### Task requirements
In the entries below, find the string "неделю" and return each line holding it.
══════════
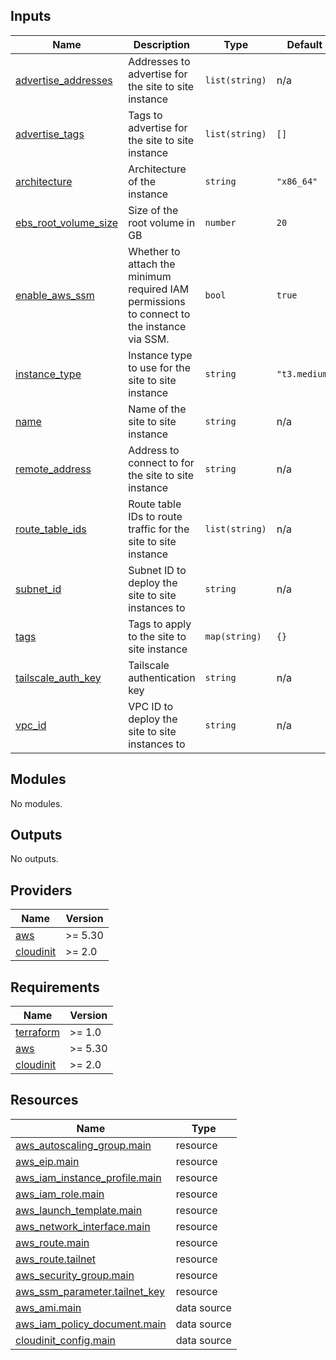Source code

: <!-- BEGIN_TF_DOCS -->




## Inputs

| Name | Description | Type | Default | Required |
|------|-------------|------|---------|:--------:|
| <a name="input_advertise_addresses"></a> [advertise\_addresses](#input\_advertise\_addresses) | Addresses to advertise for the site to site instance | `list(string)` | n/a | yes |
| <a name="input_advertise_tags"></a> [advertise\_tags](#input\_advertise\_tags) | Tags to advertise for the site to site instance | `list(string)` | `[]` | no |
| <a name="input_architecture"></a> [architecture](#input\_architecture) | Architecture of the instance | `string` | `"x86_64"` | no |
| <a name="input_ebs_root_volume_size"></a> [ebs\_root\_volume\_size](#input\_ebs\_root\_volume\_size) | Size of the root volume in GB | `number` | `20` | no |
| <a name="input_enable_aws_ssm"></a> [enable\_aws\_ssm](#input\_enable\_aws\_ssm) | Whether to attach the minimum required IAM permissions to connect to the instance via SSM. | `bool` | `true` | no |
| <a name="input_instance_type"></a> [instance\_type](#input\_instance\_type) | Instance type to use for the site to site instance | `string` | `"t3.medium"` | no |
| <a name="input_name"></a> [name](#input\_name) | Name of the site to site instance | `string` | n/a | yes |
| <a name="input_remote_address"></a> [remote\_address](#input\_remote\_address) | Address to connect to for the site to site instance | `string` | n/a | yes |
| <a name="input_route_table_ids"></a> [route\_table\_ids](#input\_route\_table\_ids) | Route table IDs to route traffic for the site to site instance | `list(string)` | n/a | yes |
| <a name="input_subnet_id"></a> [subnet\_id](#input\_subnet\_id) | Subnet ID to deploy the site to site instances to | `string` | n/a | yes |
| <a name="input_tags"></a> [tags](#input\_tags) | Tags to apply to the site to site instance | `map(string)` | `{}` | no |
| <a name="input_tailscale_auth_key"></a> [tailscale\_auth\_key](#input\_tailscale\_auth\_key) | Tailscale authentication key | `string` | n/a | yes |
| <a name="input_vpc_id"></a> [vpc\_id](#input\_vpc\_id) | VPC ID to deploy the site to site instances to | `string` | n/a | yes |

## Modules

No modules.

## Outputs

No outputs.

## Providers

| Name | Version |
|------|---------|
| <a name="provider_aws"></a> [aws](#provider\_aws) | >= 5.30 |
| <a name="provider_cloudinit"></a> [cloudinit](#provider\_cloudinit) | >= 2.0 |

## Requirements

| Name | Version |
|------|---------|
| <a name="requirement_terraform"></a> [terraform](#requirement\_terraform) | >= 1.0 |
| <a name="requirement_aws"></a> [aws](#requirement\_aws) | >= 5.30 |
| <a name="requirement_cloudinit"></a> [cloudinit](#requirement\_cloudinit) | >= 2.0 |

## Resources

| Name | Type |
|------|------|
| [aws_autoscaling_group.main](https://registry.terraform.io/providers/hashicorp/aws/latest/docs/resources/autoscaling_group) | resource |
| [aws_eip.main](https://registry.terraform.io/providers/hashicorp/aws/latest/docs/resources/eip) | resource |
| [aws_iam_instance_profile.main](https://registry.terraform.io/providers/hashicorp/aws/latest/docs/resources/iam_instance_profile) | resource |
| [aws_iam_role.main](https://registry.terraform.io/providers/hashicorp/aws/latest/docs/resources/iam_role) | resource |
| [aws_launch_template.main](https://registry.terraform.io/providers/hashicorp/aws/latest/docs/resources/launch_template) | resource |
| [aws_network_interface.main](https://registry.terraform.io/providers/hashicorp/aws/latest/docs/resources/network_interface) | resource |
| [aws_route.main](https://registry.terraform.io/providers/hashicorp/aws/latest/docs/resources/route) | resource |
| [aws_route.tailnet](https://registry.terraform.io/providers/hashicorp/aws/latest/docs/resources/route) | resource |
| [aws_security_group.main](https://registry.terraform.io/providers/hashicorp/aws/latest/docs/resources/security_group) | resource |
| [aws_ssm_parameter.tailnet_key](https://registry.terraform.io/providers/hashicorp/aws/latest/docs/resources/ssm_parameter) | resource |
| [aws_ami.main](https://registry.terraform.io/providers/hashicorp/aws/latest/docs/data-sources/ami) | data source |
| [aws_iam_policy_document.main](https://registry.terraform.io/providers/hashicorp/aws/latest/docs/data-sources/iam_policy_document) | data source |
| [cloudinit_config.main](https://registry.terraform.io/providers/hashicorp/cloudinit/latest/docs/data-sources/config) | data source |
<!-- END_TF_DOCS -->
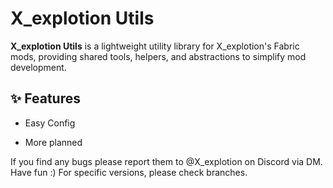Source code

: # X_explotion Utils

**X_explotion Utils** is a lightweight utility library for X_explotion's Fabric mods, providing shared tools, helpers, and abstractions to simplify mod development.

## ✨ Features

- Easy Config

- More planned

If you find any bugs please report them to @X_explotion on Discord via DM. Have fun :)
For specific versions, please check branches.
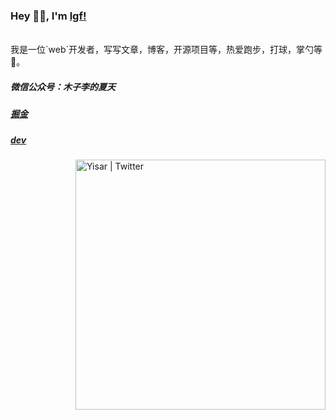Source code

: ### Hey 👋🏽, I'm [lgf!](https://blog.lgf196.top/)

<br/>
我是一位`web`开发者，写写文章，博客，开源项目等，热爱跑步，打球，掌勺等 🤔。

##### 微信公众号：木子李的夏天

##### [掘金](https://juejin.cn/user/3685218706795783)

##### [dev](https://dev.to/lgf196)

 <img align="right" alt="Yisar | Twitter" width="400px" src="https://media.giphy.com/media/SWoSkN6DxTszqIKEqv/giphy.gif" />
══════════
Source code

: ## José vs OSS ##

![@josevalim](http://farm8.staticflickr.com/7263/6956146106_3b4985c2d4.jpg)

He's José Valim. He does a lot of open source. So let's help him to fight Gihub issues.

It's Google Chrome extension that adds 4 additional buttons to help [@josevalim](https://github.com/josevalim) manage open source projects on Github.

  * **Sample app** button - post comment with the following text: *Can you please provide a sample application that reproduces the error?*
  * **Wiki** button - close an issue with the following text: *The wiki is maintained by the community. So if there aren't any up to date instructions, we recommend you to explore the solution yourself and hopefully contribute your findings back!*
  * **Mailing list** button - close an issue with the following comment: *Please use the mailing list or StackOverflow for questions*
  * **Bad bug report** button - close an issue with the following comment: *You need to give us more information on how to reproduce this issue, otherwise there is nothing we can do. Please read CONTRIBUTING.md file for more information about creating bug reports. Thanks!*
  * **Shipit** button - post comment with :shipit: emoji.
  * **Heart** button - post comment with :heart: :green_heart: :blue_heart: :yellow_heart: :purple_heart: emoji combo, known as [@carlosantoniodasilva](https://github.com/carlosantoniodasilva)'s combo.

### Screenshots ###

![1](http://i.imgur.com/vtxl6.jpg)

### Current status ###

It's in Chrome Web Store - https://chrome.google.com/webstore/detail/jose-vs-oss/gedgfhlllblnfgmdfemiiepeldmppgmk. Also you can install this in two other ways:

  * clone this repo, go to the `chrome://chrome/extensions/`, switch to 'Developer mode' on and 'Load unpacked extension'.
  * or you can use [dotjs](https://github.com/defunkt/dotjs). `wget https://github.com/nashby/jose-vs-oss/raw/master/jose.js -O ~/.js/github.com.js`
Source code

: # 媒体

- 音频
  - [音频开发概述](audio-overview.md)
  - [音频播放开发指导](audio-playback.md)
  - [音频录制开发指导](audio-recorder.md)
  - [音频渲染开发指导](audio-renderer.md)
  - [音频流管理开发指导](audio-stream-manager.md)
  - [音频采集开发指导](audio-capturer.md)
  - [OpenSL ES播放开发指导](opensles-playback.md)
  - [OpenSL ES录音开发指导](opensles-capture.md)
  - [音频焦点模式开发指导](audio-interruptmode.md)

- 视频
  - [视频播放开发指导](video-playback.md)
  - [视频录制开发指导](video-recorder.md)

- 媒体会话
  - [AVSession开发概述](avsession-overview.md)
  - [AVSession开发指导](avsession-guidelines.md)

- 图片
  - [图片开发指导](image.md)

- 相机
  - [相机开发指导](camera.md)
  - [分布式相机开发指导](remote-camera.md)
══════════
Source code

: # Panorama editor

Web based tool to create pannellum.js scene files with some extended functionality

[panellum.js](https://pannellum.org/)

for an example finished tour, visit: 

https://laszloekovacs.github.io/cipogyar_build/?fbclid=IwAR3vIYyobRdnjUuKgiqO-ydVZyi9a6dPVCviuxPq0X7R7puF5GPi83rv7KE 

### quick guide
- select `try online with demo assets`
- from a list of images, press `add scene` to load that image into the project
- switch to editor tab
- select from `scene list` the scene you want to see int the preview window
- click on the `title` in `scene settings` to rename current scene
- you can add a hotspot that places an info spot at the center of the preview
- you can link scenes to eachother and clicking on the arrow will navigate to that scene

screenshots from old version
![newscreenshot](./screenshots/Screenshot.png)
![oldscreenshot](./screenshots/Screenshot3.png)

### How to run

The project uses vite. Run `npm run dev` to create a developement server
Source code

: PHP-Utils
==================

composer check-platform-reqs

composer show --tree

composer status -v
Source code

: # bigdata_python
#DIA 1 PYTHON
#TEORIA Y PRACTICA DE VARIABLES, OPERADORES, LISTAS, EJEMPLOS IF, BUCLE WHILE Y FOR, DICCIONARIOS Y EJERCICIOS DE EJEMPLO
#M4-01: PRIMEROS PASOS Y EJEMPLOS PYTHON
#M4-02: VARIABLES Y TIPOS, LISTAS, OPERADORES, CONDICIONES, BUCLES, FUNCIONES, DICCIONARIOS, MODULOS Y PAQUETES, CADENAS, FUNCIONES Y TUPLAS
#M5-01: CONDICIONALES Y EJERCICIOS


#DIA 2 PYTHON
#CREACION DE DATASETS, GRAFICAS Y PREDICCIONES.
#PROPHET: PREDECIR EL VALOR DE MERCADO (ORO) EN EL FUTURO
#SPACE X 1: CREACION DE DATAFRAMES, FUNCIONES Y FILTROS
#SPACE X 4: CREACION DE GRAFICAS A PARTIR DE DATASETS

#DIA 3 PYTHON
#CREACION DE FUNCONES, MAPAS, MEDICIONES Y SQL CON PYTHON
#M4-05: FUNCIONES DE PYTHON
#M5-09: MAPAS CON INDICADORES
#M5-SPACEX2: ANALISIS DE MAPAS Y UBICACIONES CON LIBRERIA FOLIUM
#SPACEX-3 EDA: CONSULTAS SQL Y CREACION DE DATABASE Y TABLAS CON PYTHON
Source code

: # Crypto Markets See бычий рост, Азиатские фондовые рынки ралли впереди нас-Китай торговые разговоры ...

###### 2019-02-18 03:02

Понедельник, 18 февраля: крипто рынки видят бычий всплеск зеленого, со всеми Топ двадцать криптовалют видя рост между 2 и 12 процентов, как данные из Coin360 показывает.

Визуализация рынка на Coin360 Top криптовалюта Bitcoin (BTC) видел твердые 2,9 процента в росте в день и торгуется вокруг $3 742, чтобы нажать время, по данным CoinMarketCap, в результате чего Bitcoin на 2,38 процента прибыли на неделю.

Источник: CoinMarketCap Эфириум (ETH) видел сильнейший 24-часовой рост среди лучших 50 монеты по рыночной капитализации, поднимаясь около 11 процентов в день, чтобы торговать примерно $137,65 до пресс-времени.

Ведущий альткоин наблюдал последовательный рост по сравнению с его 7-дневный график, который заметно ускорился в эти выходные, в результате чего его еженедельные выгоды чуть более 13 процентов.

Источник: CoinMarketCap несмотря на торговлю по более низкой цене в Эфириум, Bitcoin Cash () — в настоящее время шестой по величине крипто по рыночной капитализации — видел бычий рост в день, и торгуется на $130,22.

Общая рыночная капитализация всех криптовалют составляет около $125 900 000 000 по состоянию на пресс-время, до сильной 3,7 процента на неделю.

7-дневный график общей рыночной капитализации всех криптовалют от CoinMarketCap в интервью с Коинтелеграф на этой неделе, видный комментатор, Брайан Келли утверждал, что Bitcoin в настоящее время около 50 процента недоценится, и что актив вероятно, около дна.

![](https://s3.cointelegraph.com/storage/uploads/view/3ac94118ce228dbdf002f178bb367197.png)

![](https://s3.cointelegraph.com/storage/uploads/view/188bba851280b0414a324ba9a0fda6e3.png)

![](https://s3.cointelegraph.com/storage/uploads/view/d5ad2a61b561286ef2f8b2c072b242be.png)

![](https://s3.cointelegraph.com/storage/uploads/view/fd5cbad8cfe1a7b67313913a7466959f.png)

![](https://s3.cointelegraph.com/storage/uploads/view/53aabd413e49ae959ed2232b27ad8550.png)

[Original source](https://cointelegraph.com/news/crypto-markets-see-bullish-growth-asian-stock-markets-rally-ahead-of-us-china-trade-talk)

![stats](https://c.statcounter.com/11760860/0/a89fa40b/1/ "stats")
══════════
### Finished exercise
Визуализация рынка на Coin360 Top криптовалюта Bitcoin (BTC) видел твердые 2,9 процента в росте в день и торгуется вокруг $3 742, чтобы нажать время, по данным CoinMarketCap, в результате чего Bitcoin на 2,38 процента прибыли на неделю.
Общая рыночная капитализация всех криптовалют составляет около $125 900 000 000 по состоянию на пресс-время, до сильной 3,7 процента на неделю.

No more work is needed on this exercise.